Not the 19th century French painting movement, but sounding a bit like a celebrity. I don’t understand why that’s entertaining. We know what Gary Linekar sounds like. I can imagine it’d be funny if he came out on Match of the Day and said “tonight we’ve got highlights of Manchester United away at Chelsea, but first let me remind you that I’m a massive jug-eared twat” and then did a little dance. But it’s just not funny when Jon Culshaw does it.

Whenever one of them – McGowan, Culshaw, Bremner – go on any sort of talk or panel show, they can’t just be themselves and talk properly. The stock answer seems to be “well, if you asked Tony Blair that, then he might say… ” and launch into a barely related answer employing Tony’s hilarious mannerisms and speech. Over and over and sodding over.

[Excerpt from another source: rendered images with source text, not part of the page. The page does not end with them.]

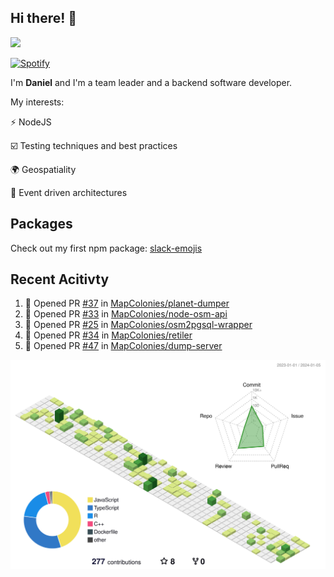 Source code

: ## Hi there! 👋

<p>
  <img src="https://github-readme-stats.vercel.app/api?username=syncush&theme=tokyonight">
</p>

[![Spotify](https://novatorem-rust.vercel.app/api/spotify)](https://open.spotify.com/user/syncush)

I'm **Daniel** and I'm a team leader and a backend software developer.

My interests:

⚡ NodeJS

☑️ Testing techniques and best practices

🌍 Geospatiality

🧠 Event driven architectures

## Packages
Check out my first npm package: [slack-emojis](https://www.npmjs.com/package/slack-emojis)

## Recent Acitivty
<!--START_SECTION:activity-->
1. 💪 Opened PR [#37](https://github.com/MapColonies/planet-dumper/pull/37) in [MapColonies/planet-dumper](https://github.com/MapColonies/planet-dumper)
2. 💪 Opened PR [#33](https://github.com/MapColonies/node-osm-api/pull/33) in [MapColonies/node-osm-api](https://github.com/MapColonies/node-osm-api)
3. 💪 Opened PR [#25](https://github.com/MapColonies/osm2pgsql-wrapper/pull/25) in [MapColonies/osm2pgsql-wrapper](https://github.com/MapColonies/osm2pgsql-wrapper)
4. 💪 Opened PR [#34](https://github.com/MapColonies/retiler/pull/34) in [MapColonies/retiler](https://github.com/MapColonies/retiler)
5. 💪 Opened PR [#47](https://github.com/MapColonies/dump-server/pull/47) in [MapColonies/dump-server](https://github.com/MapColonies/dump-server)
<!--END_SECTION:activity-->

![contrib](./profile-3d-contrib/profile-green-animate.svg)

Whenever I don’t like something popular, I assume that I’m wrong because lots of people must be right, and then I remember that people are idiots, so everything is okay.

In this case, it’s just someone standing there saying “wouldn’t it be funny if Russell Brand said…” and then doing it. I’m sure it’s quite difficult to do, which is why not many people do it, but reciting the first 5,000 digits of Pi is quite hard and just as entertaining.

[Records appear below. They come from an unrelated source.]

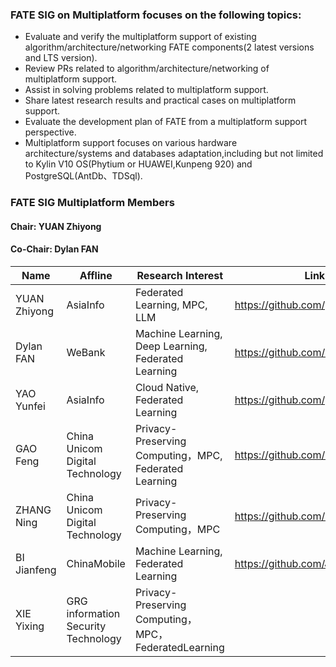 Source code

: ### FATE SIG on Multiplatform focuses on the following topics:
* Evaluate and verify the multiplatform support of existing algorithm/architecture/networking FATE components(2 latest versions and LTS version).
* Review PRs related to algorithm/architecture/networking of multiplatform support.
* Assist in solving problems related to multiplatform support.  
* Share latest research results and practical cases on multiplatform support.  
* Evaluate the development plan of FATE from a multiplatform support perspective.
* Multiplatform support focuses on various hardware architecture/systems and databases adaptation,including but not limited to Kylin V10 OS(Phytium or HUAWEI,Kunpeng 920) and PostgreSQL(AntDb、TDSql).



### FATE SIG Multiplatform Members
#### Chair: YUAN Zhiyong
#### Co-Chair: Dylan FAN
| Name               | Affline    | Research Interest              | Links                      |
|--------------------|------------|--------------------------------| -------------------------- |
| YUAN Zhiyong       | AsiaInfo   | Federated Learning, MPC, LLM   | https://github.com/yuanzhiyong |
| Dylan FAN    | WeBank             | Machine Learning, Deep Learning, Federated Learning | https://github.com/dylan-fan |
| YAO Yunfei         | AsiaInfo   | Cloud Native, Federated Learning | https://github.com/yyf1986 |
| GAO Feng       | China Unicom Digital Technology   | Privacy-Preserving Computing，MPC, Federated Learning | https://github.com/reacher1130|
| ZHANG Ning       | China Unicom Digital Technology   | Privacy-Preserving Computing，MPC   | https://github.com/zhangning2222 |
| BI Jianfeng       | ChinaMobile   | Machine Learning, Federated Learning    | https://github.com/JeffyBeh |
| XIE Yixing       | GRG information Security Technology   | Privacy-Preserving Computing，MPC，FederatedLearning    |  |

And Alistair McGowan has a weird pointy face.

2 Responses to “ Rubbish Talents #1: Impressionists ”

  1. Leo on June 22, 2009 at 2:33 pm

    The worst kind of impressionist is one that has to say who they are impersonating. If you were doing it properly; if you were any good at impressions at all…THEN YOU WOULDNT HAVE TO FUCKING TELL ME WHO YOU ARE PRETENDING TO BE!!

  2. WEBTHUMP! 24 June 2009 | Hecklerspray on June 24, 2009 at 11:00 am

    [...] 5 – Why impressionists are rubbish – Shoutingatcows [...]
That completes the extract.